Esta imagen de modernidad, de cultura, se vino abajo un Día del Libro de 2000. Aquel 23 de abril empezó sus emisiones un programa de televisión, Gran Hermano, que inauguraría lo que entendemos por cultura española del siglo XXI. El impacto fue tan brutal que todo el mundo se puso a hablar de ello, las universidades no paraban de analizar el fenómeno, y las animadas charlas de bar sustituyeron las patadas del fútbol por los comentarios sobre un concursante al que le ponían la pierna encima.
Gran Hermano supuso dos novedades fundamentales. La primera consistía en la renovación de los géneros audiovisuales (¿es un programa de ficción o de realidad?) para hacer una llamada de atención sobre lo que aparecía en nuestra pantalla. Ya no sabemos distinguir nuestra vida cotidiana de la ficción, ya que la gente se levantaba de la cama, encendía la tele y veía Gran Hermano, donde un concursante se estaba también levantando de la cama y preparándose el café. Veíamos, así pues, nuestro reflejo, y ya era imposible discernir lo real de lo ficticio. Esa confusión llevaría a la confusión sobre los atentados del 11-S, retransmitidos en directo de tal manera que no sabíamos si estaba pasando de verdad o si era un remake de La jungla de cristal.
La segunda novedad fue la exacerbación de la juventud. Al fin y al cabo, algo interesante había que poner en el programa, y la fórmula infalible consistía en meter a concursantes jóvenes y con cerebro de mosquito. Porque todo el mundo ha sido joven, y reírse de los comportamientos llenos de feromonas siempre da juego. Ser joven mola, y así lo entendió hasta la presentadora del programa, Mercedes Milá, que decidió que envejecer era un fastidio que se podía suplir con ropa, actitud, lenguaje y tratamientos de belleza tonificantes.
Esta combinación de glorificación de la juventud porque sí y de la vacuidad no podía traer nada bueno. Y, efectivamente, desde la aparición de Gran Hermano hemos ido a peor. No es sólo que el programa se haya convertido en hegemónico, creando toda una retahíla de programas y canales, no es tampoco que haya pasado por encima de todo un CNN+, al que liquidó sin contemplaciones. No. Es que, para más inri, se ha generado una cultura de la adolescencia chabacana y tontorrona. Cada vez se crean más productos para adolescentes, volviendo a esa máxima de los años 60 que decía que ya dejas de ser alguien en cuanto llegas a la treintena. Y ser adolescente está bien, pero este tipo de cultura presenta a un adolescente bobalicón, de portada del Súper Pop, no el adolescente del Luis Vives que se manifiesta por sus derechos y que recibe guantazos de nuestra delegada del gobierno.

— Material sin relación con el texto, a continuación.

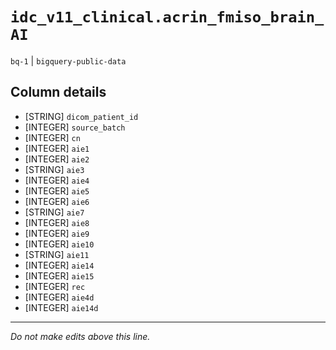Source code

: # `idc_v11_clinical.acrin_fmiso_brain_AI`
`bq-1` | `bigquery-public-data`

## Column details
* [STRING]    `dicom_patient_id`
* [INTEGER]   `source_batch`
* [INTEGER]   `cn`
* [INTEGER]   `aie1`
* [INTEGER]   `aie2`
* [STRING]    `aie3`
* [INTEGER]   `aie4`
* [INTEGER]   `aie5`
* [INTEGER]   `aie6`
* [STRING]    `aie7`
* [INTEGER]   `aie8`
* [INTEGER]   `aie9`
* [INTEGER]   `aie10`
* [STRING]    `aie11`
* [INTEGER]   `aie14`
* [INTEGER]   `aie15`
* [INTEGER]   `rec`
* [INTEGER]   `aie4d`
* [INTEGER]   `aie14d`

-------------------------------------------------------------------------------
*Do not make edits above this line.*
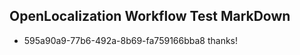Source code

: ## OpenLocalization Workflow Test MarkDown
* 595a90a9-77b6-492a-8b69-fa759166bba8 thanks!

<!--HONumber=Jul16_HO4-->


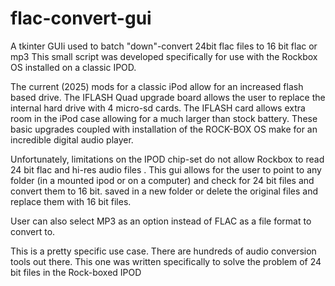 # flac-convert-gui
A tkinter GUIi used to batch "down"-convert 24bit flac files to 16 bit flac or mp3
This small script was developed specifically for use with the Rockbox OS installed on a classic IPOD.

The current (2025) mods for a classic iPod allow for an increased flash based drive. The IFLASH Quad upgrade board allows the user to replace the internal hard drive with 4 micro-sd cards. The IFLASH card allows extra room in the iPod case allowing for a much larger than stock battery. These basic upgrades coupled with installation of the ROCK-BOX OS make for an incredible digital audio player.

Unfortunately, limitations on the IPOD chip-set do not allow Rockbox to read 24 bit flac and hi-res audio files . This gui allows for the user to point to any folder (in a mounted ipod or on a computer) and check for 24 bit files and convert them to 16 bit. saved in a new folder or delete the original files and replace them with 16 bit files.

User can also select MP3 as an option instead of FLAC as a file format to convert to.

This is a pretty specific use case. There are hundreds of audio conversion tools out there. This one was written specifically to solve the problem of 24 bit files in the Rock-boxed IPOD
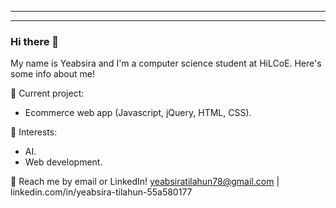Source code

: <!-- <h1 align="left">Hi 👋, I'm Yeabsira</h1>
<h3 align="left">A passionate Programmer at HiLCoE</h3>
<p align="left"> <img src="https://komarev.com/ghpvc/?username=yeab-tilahun" alt="yeab-tilahun" /> </p>
- 🔭 I’m interested in AI and Web Dev
- 🌱 I’m currently learning Computer Science
<h3 align="left">Connect with me on Linkedin:</h3>
<p align="left">
<a href="https://www.linkedin.com/in/yeabsira-tilahun-55a580177/" target="blank"><img align="center" src="https://raw.githubusercontent.com/rahuldkjain/github-profile-readme-generator/master/src/images/icons/Social/linked-in-alt.svg" alt="https://www.linkedin.com/in/yeabsira-tilahun-55a580177/" height="30" width="40" /></a>
</p> -->

---

<!-- ![my github stats](https://github-readme-stats.vercel.app/api?username=yeab-tilahun&count_private=true&show_icons=true&hide=stars&theme=tokyonight) -->

----
### Hi there 👋

My name is Yeabsira and I'm a computer science student at HiLCoE. Here's some info about me!

<!-- ⚡ Work experience: <br>
- Incoming Software Engineer intern at Facebook/Meta [New York. Summer 2022] -->

🔭 Current project: 
- Ecommerce web app (Javascript, jQuery, HTML, CSS).

🌱 Interests:
- AI.
- Web development.

💬 Reach me by email or LinkedIn! yeabsiratilahun78@gmail.com | linkedin.com/in/yeabsira-tilahun-55a580177

<!-- 📫 Visit my website:  -->
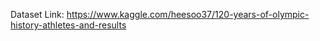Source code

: 

Dataset Link: https://www.kaggle.com/heesoo37/120-years-of-olympic-history-athletes-and-results


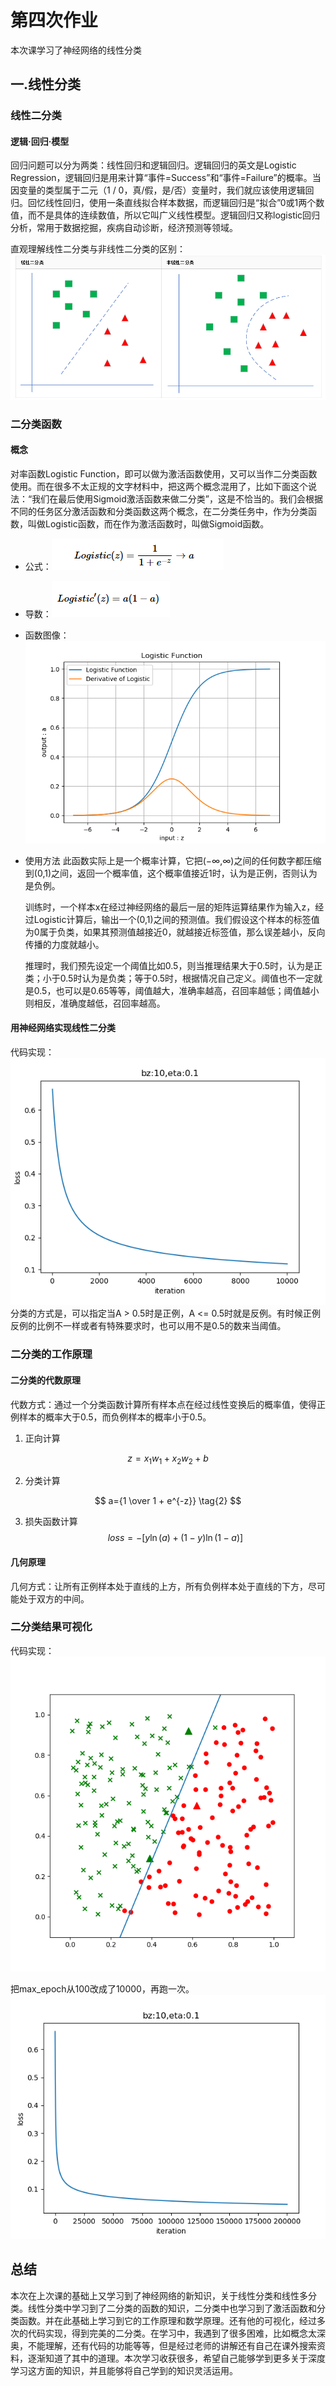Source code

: # 第四次作业
本次课学习了神经网络的线性分类
## 一.线性分类
### 线性二分类
#### 逻辑·回归·模型
回归问题可以分为两类：线性回归和逻辑回归。逻辑回归的英文是Logistic Regression，逻辑回归是用来计算“事件=Success”和“事件=Failure”的概率。当因变量的类型属于二元（1 / 0，真/假，是/否）变量时，我们就应该使用逻辑回归。回忆线性回归，使用一条直线拟合样本数据，而逻辑回归是“拟合”0或1两个数值，而不是具体的连续数值，所以它叫广义线性模型。逻辑回归又称logistic回归分析，常用于数据挖掘，疾病自动诊断，经济预测等领域。

直观理解线性二分类与非线性二分类的区别：
![](media\25.png)
### 二分类函数
#### 概念
对率函数Logistic Function，即可以做为激活函数使用，又可以当作二分类函数使用。而在很多不太正规的文字材料中，把这两个概念混用了，比如下面这个说法：“我们在最后使用Sigmoid激活函数来做二分类”，这是不恰当的。我们会根据不同的任务区分激活函数和分类函数这两个概念，在二分类任务中，作为分类函数，叫做Logistic函数，而在作为激活函数时，叫做Sigmoid函数。

- 公式：![](media\26.png)
- 导数：![](media\27.png)

- 函数图像：![](media\28.png)
- 使用方法
  此函数实际上是一个概率计算，它把(−∞,∞)之间的任何数字都压缩到(0,1)之间，返回一个概率值，这个概率值接近1时，认为是正例，否则认为是负例。
  
  训练时，一个样本x在经过神经网络的最后一层的矩阵运算结果作为输入z，经过Logistic计算后，输出一个(0,1)之间的预测值。我们假设这个样本的标签值为0属于负类，如果其预测值越接近0，就越接近标签值，那么误差越小，反向传播的力度就越小。
  
  推理时，我们预先设定一个阈值比如0.5，则当推理结果大于0.5时，认为是正类；小于0.5时认为是负类；等于0.5时，根据情况自己定义。阈值也不一定就是0.5，也可以是0.65等等，阈值越大，准确率越高，召回率越低；阈值越小则相反，准确度越低，召回率越高。
#### 用神经网络实现线性二分类
代码实现：![](media\29.png)
分类的方式是，可以指定当A > 0.5时是正例，A <= 0.5时就是反例。有时候正例反例的比例不一样或者有特殊要求时，也可以用不是0.5的数来当阈值。
### 二分类的工作原理
#### 二分类的代数原理
代数方式：通过一个分类函数计算所有样本点在经过线性变换后的概率值，使得正例样本的概率大于0.5，而负例样本的概率小于0.5。
1. 正向计算

$$
z = x_1 w_1+ x_2 w_2 + b  \tag{1}
$$

2. 分类计算

$$
a={1 \over 1 + e^{-z}} \tag{2}
$$

3. 损失函数计算
$$
loss = -[y \ln (a)+(1-y) \ln (1-a)] \tag{3}
$$
#### 几何原理
几何方式：让所有正例样本处于直线的上方，所有负例样本处于直线的下方，尽可能处于双方的中间。
### 二分类结果可视化
代码实现：
![](media\30.png)

把max_epoch从100改成了10000，再跑一次。
![](media\73.png)
## 总结
本次在上次课的基础上又学习到了神经网络的新知识，关于线性分类和线性多分类。线性分类中学习到了二分类的函数的知识，二分类中也学习到了激活函数和分类函数。并在此基础上学习到它的工作原理和数学原理。还有他的可视化，经过多次的代码实现，得到完美的二分类。在学习中，我遇到了很多困难，比如概念太深奥，不能理解，还有代码的功能等等，但是经过老师的讲解还有自己在课外搜索资料，逐渐知道了其中的道理。本次学习收获很多，希望自己能够学到更多关于深度学习这方面的知识，并且能够将自己学到的知识灵活运用。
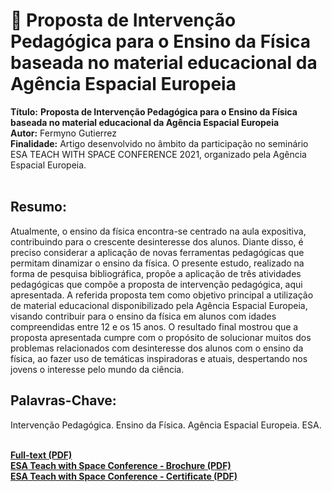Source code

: # :notebook_with_decorative_cover: Proposta de Intervenção Pedagógica para o Ensino da Física baseada no material educacional da Agência Espacial Europeia 

**Título:** **Proposta de Intervenção Pedagógica para o Ensino da Física baseada no material educacional da Agência Espacial Europeia**   
**Autor:** Fermyno Gutierrez  
**Finalidade:** Artigo desenvolvido no âmbito da participação no seminário ESA TEACH WITH SPACE CONFERENCE 2021, organizado pela Agência Espacial Europeia.  
<br />

## Resumo:

Atualmente, o ensino da física encontra-se centrado na aula expositiva, contribuindo para o crescente desinteresse dos alunos. Diante disso, é preciso considerar a aplicação de novas ferramentas pedagógicas que permitam dinamizar o ensino da física. O presente estudo, realizado na forma de pesquisa bibliográfica, propõe a aplicação de três atividades pedagógicas que compõe a proposta de intervenção pedagógica, aqui apresentada. A referida proposta tem como objetivo principal a utilização de material educacional disponibilizado pela Agência Espacial Europeia, visando contribuir para o ensino da física em alunos com idades compreendidas entre 12 e os 15 anos. O resultado final mostrou que a proposta apresentada cumpre com o propósito de solucionar muitos dos problemas relacionados com desinteresse dos alunos com o ensino da física, ao fazer uso de temáticas inspiradoras e atuais, despertando nos jovens o interesse pelo mundo da ciência.
<br />

## Palavras-Chave:

Intervenção Pedagógica. Ensino da Física. Agência Espacial Europeia. ESA.  
<br />


[**Full-text (PDF)**](https://github.com/fermyno/scientific-research-papers/blob/main/intervencao-pedagogica-agencia-espacial-europeia/proposta-de-intervencao-pedagogica-agencia-espacial-europeia.pdf)  
[**ESA Teach with Space Conference - Brochure (PDF)**](https://github.com/fermyno/scientific-research-papers/blob/main/intervencao-pedagogica-agencia-espacial-europeia/Brochure%20-%20ESA%20Teach%20with%20Space%20Conference.pdf)  
[**ESA Teach with Space Conference - Certificate (PDF)**](https://github.com/fermyno/scientific-research-papers/blob/main/intervencao-pedagogica-agencia-espacial-europeia/Certificate%20-%20ESA%20Teach%20with%20Space%20Conference%202021.pdf)  
<br />
<br />
<br />
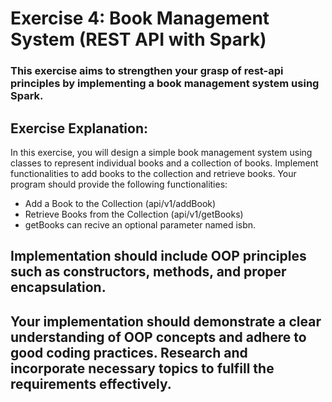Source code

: # Exercise 4: Book Management System (REST API with Spark)
### This exercise aims to strengthen your grasp of rest-api principles by implementing a book management system using Spark.

## Exercise Explanation:
In this exercise, you will design a simple book management system using classes to represent individual books and a collection of books. Implement functionalities to add books to the collection and retrieve books.
Your program should provide the following functionalities:
- Add a Book to the Collection (api/v1/addBook)
- Retrieve Books from the Collection (api/v1/getBooks)
- getBooks can recive an optional parameter named isbn.

## Implementation should include OOP principles such as constructors, methods, and proper encapsulation.
## Your implementation should demonstrate a clear understanding of OOP concepts and adhere to good coding practices. Research and incorporate necessary topics to fulfill the requirements effectively.
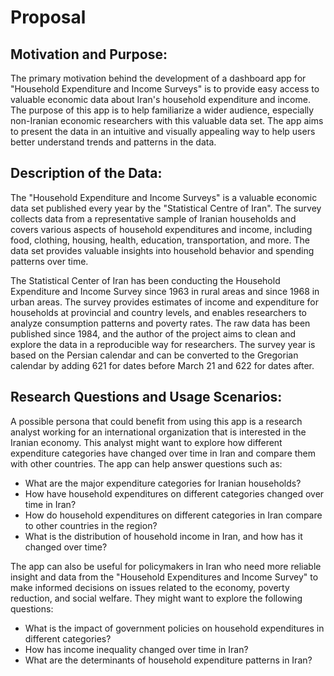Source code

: # Proposal

## Motivation and Purpose:
The primary motivation behind the development of a dashboard app for "Household Expenditure and Income Surveys" is to provide easy access to valuable economic data about Iran's household expenditure and income. The purpose of this app is to help familiarize a wider audience, especially non-Iranian economic researchers with this valuable data set. The app aims to present the data in an intuitive and visually appealing way to help users better understand trends and patterns in the data.

## Description of the Data:
The "Household Expenditure and Income Surveys" is a valuable economic data set published every year by the "Statistical Centre of Iran". The survey collects data from a representative sample of Iranian households and covers various aspects of household expenditures and income, including food, clothing, housing, health, education, transportation, and more. The data set provides valuable insights into household behavior and spending patterns over time.

The Statistical Center of Iran has been conducting the Household Expenditure and Income Survey since 1963 in rural areas and since 1968 in urban areas. The survey provides estimates of income and expenditure for households at provincial and country levels, and enables researchers to analyze consumption patterns and poverty rates. The raw data has been published since 1984, and the author of the project aims to clean and explore the data in a reproducible way for researchers. The survey year is based on the Persian calendar and can be converted to the Gregorian calendar by adding 621 for dates before March 21 and 622 for dates after.

## Research Questions and Usage Scenarios:
A possible persona that could benefit from using this app is a research analyst working for an international organization that is interested in the Iranian economy. This analyst might want to explore how different expenditure categories have changed over time in Iran and compare them with other countries. The app can help answer questions such as:

- What are the major expenditure categories for Iranian households?
- How have household expenditures on different categories changed over time in Iran?
- How do household expenditures on different categories in Iran compare to other countries in the region?
- What is the distribution of household income in Iran, and how has it changed over time?

The app can also be useful for policymakers in Iran who need more reliable insight and data from the "Household Expenditures and Income Survey" to make informed decisions on issues related to the economy, poverty reduction, and social welfare. They might want to explore the following questions:

- What is the impact of government policies on household expenditures in different categories?
- How has income inequality changed over time in Iran?
- What are the determinants of household expenditure patterns in Iran?

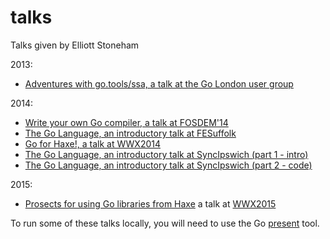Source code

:talks
=====

Talks given by Elliott Stoneham

2013:
- [Adventures with go.tools/ssa, a talk at the Go London user group](https://speakerdeck.com/elliott5/ssa)

2014:
- [Write your own Go compiler, a talk at FOSDEM'14](https://speakerdeck.com/elliott5/write-your-own-go-compiler)
- [The Go Language, an introductory talk at FESuffolk](http://go-talks.appspot.com/github.com/elliott5/talks/2014/fesuffolk.slide)
- [Go for Haxe!, a talk at WWX2014](https://speakerdeck.com/elliott5/tardis-go-for-haxe)
- [The Go Language, an introductory talk at SyncIpswich (part 1 - intro)](https://github.com/elliott5/talks/blob/master/2014/SyncIpswich140731.pdf)
- [The Go Language, an introductory talk at SyncIpswich (part 2 - code)](http://go-talks.appspot.com/github.com/elliott5/talks/2014/syncipswich.slide)

2015:
- [Prosects for using Go libraries from Haxe](https://github.com/elliott5/talks/blob/master/2015/wwx2015.pdf) a talk at [WWX2015](http://wwx.silexlabs.org/2015/)

To run some of these talks locally, you will need to use the Go [present](http://godoc.org/code.google.com/p/go.tools/present) tool.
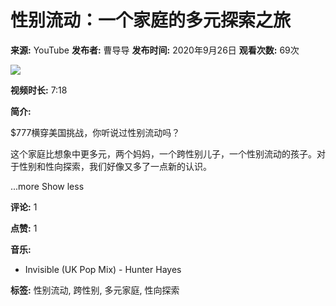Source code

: # 性别流动：一个家庭的多元探索之旅

**来源:** YouTube
**发布者:** 曹导导
**发布时间:** 2020年9月26日
**观看次数:** 69次

[![](https://yt3.ggpht.com/ytc/AIdro_kw5bDryNhdKFkZ7J7xbI3wbnnWtVFtoMYzNirtOxC99w=s48-c-k-c0x00ffffff-no-rj)](/@sqwizaa)

**视频时长:** 7:18

**简介:**

$777横穿美国挑战，你听说过性别流动吗？

这个家庭比想象中更多元，两个妈妈，一个跨性别儿子，一个性别流动的孩子。对于性别和性向探索，我们好像又多了一点新的认识。

...more Show less

**评论:** 1

**点赞:** 1

**音乐:**

*   Invisible (UK Pop Mix) - Hunter Hayes

**标签:** 性别流动, 跨性别, 多元家庭, 性向探索
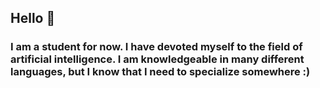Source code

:<h2>Hello 👋</h2>
<h3 class="Tanıtım">I am a student for now. I have devoted myself to the field of artificial intelligence. I am knowledgeable in many different languages, but I know that I need to specialize somewhere :)</h3>

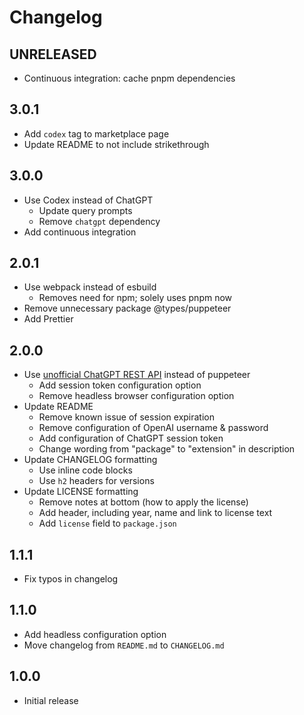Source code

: # Changelog

## UNRELEASED

-   Continuous integration: cache pnpm dependencies

## 3.0.1

-   Add `codex` tag to marketplace page
-   Update README to not include strikethrough

## 3.0.0

-   Use Codex instead of ChatGPT
    -   Update query prompts
    -   Remove `chatgpt` dependency
-   Add continuous integration

## 2.0.1

-   Use webpack instead of esbuild
    -   Removes need for npm; solely uses pnpm now
-   Remove unnecessary package @types/puppeteer
-   Add Prettier

## 2.0.0

-   Use [unofficial ChatGPT REST API](https://github.com/transitive-bullshit/chatgpt-api) instead of puppeteer
    -   Add session token configuration option
    -   Remove headless browser configuration option
-   Update README
    -   Remove known issue of session expiration
    -   Remove configuration of OpenAI username & password
    -   Add configuration of ChatGPT session token
    -   Change wording from "package" to "extension" in description
-   Update CHANGELOG formatting
    -   Use inline code blocks
    -   Use `h2` headers for versions
-   Update LICENSE formatting
    -   Remove notes at bottom (how to apply the license)
    -   Add header, including year, name and link to license text
    -   Add `license` field to `package.json`

## 1.1.1

-   Fix typos in changelog

## 1.1.0

-   Add headless configuration option
-   Move changelog from `README.md` to `CHANGELOG.md`

## 1.0.0

-   Initial release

La semana pasada se estrenó el último invento de esta moda, la película Los juegos del hambre. Se trata de una historia de ciencia ficción que transcurre en unos Estados Unidos donde existe una tiranía que opera sobre trece distritos. Como muestra de ese poder, el gobierno celebra un concurso anual televisado, donde se elige a un representante de cada distrito para un combate de supervivencia que dura varios días y en el que sólo puede quedar un ganador, que debe aniquilar el resto para alcanzar la gloria como premio final.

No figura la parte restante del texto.